Copy the line with "final fun makeDrink()" and all lines following it through the last line of the entries, exactly as written.

Input:

╔══

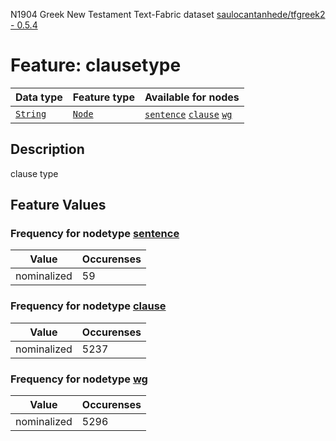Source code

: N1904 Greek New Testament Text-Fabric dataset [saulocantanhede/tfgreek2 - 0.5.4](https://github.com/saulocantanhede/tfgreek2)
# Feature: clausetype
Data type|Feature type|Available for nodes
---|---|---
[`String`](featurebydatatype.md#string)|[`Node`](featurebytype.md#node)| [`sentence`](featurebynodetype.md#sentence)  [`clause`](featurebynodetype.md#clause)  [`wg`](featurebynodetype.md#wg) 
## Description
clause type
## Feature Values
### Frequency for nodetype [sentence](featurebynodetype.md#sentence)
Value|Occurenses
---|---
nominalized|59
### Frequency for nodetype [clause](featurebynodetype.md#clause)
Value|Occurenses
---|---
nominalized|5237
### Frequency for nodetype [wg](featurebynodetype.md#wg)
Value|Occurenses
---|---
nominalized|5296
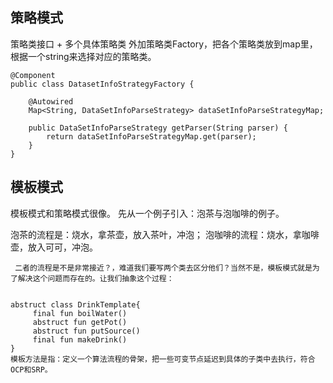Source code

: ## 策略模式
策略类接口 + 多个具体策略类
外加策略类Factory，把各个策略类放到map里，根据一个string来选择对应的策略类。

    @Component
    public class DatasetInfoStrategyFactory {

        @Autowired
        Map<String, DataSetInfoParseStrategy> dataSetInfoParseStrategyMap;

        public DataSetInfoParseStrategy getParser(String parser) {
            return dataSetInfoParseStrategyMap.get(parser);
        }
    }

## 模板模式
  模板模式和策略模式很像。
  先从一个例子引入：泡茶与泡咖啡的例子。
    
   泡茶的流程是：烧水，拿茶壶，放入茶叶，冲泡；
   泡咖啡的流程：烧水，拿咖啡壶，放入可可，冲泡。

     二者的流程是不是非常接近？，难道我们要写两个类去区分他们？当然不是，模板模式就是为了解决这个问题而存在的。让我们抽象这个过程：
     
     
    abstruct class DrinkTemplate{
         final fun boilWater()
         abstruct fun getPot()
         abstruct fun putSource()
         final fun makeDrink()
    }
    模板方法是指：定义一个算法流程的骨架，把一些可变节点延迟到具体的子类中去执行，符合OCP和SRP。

╚══

Answer area:
         final fun makeDrink()
    }
    模板方法是指：定义一个算法流程的骨架，把一些可变节点延迟到具体的子类中去执行，符合OCP和SRP。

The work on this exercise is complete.